NY Times Relives the Past

I love this (and how ironic that it’s the NYT reporting this). The NY Times is talking about giving people a taste of a few articles a month and then charging for more articles. I’m sorry but didn’t they try this back in 2003 or 2004 (this was before TimesSelect)? What happened then? Oh, yeah, it FAILED.

Listen, NYT, I love you and all but you’ve got to really spend some time out in the real world. You’ve got two problems:

1) Everyone expects news to be free or cheap

2) You’re already giving it to peeps for free

I know advertising isn’t working, why would it in the Web 2.5 world?

What should you do, you ask? Well, I think it’s time for you to figure out what you’re business is. Are you out to make sure the world knows what’s going on…in…uh…the world? Or are you out to make money?

If the former, then you go girl. You’re there.

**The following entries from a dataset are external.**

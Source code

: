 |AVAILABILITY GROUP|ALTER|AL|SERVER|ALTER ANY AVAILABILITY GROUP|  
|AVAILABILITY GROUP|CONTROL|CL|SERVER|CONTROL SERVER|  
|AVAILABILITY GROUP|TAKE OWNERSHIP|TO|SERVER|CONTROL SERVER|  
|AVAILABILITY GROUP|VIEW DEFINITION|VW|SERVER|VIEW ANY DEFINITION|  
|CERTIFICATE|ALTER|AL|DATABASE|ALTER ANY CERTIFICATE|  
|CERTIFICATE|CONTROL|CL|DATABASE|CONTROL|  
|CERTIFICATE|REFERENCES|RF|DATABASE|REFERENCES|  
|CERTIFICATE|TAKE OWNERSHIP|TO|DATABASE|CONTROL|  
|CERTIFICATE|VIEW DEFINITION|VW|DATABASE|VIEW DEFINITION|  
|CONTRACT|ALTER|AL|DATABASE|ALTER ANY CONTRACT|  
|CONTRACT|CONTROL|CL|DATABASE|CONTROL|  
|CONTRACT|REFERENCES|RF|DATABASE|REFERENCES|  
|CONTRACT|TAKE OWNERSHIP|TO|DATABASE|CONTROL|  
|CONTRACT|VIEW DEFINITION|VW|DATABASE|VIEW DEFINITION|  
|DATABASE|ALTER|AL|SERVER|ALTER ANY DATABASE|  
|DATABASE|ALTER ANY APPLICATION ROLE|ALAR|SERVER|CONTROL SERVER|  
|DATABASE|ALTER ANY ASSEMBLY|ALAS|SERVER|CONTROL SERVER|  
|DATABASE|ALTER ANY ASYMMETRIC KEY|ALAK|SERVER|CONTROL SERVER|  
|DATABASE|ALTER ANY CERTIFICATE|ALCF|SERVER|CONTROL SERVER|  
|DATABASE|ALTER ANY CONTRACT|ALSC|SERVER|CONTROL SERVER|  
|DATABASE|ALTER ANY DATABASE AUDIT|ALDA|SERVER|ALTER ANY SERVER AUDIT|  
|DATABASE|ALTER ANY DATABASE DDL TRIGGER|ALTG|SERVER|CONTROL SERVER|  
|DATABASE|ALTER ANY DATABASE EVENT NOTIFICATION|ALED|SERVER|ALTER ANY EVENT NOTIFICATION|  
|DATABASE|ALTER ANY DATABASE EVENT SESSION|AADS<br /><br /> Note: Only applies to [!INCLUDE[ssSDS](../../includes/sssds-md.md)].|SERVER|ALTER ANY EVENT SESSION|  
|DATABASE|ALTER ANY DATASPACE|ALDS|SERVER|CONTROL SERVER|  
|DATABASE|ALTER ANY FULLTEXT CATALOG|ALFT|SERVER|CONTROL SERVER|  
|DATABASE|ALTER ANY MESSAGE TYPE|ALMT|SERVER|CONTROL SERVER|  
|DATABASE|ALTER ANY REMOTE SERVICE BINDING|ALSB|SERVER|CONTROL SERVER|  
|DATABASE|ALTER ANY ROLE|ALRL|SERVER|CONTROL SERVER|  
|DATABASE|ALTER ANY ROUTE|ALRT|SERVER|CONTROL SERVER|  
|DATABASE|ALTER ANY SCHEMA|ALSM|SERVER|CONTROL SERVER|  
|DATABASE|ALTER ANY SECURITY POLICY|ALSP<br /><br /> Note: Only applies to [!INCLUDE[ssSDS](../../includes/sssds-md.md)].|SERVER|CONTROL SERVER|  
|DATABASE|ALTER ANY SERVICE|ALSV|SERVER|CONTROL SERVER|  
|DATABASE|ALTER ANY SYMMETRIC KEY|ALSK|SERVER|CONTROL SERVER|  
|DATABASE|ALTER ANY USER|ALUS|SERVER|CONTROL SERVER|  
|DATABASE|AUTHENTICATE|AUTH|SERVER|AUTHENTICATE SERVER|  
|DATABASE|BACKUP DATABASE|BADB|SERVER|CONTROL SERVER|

If the latter, well, I’ve got some news for you (no pun intended…okay, maybe it was): it’s going to hurt.

Why? Because if you really want to make some money in a world where banner advertising is as hip and modern as polyester pants and long lapels and information is king, then you’ve got to start charging for admission. Yes, you’re going to lose a lot of traffic and a lot of people but thems is the breaks.

After all, you wouldn’t print up a million copies of your print newspaper and just give it away for free…wait…you do? Promotional copies to sucker people into getting subscriptions? Okay, how’s that going for you? Subscriptions drooping?

Listen, you’ve got to decide what the benefits are to signing up for a sub and what that subscription should be. The old model you tried (and failed with) was dumb because you could just keep up to date on the news and never need to go back to the “archive” to view an article. Even so, people aren’t going to be happy about paying to view some older article.

You’ve got a community thing going, which is good, so, why not just tier it up so that you’ve got a freebie bottom tier that requires signup to get access to pretty much anything and gives them limited access (say only the main news thread). It allows people to sign up and get the news. Be sure to include access to community tools and forums. Give them a reason to keep coming back.

Next, create a couple of tiers above based on frequency. Let me sign up for a monthly fee ($3-5/mo) to get access to the bulk of the news items (various sections, articles, etc.). Give me something special like the ability to create my own news channel based on keywords or sections. Give me fewer ads to clutter up my life so I feel like the money was worth it. Give me special partner offers that give you some income but also aren’t stupid like magazine subscriptions and other bullshit. Oh and yes, for this and the freebie tiers, you can archive articles after a couple weeks or so and require me to pay some sort of premium to get “digital reprints” of articles. We’ll get to that in a minute.

Finally, offer a premium package. Charge something like $10/mo and give me full, unhindered access to recent and archived articles. Give me some other perks like a digital book of the month club that ties in with Kindle or Nook.  Give me access to exclusive content (Sunday magazine-style articles and video!!).

And, through all this, give all of them tools to share the articles and get the word out there on Facebook and Twitter.

Oh, and about that article archive, roll a couple of one-off packages. $1.00 for 5 articles, $3.00 for 10, etc. If all I want is to grab a couple of articles, then I pay my $1.00 and have that credit until I use it up. I can grab that digital reprint which you can offer as a standard Web page when I’m viewing it in my account (logged in) and that can be shared amongst other NYT users. And, you can offer me a PDF version I can download and send around as well.

Remember, your ultimate user…the guy who’s going to really pay your bills, will be the one who sticks around, not the ones stumbling upon your doorstep because they searched for Michael Jackson or Haiti. Treat them right and they’ll pay. Keep the prices low (but frequently collected) and you can actually eek out a living. You can still have your advertising and the like but I’d suggest doing a more targeted sponsorship thing rather than dropping ads left and right from whoever will pay.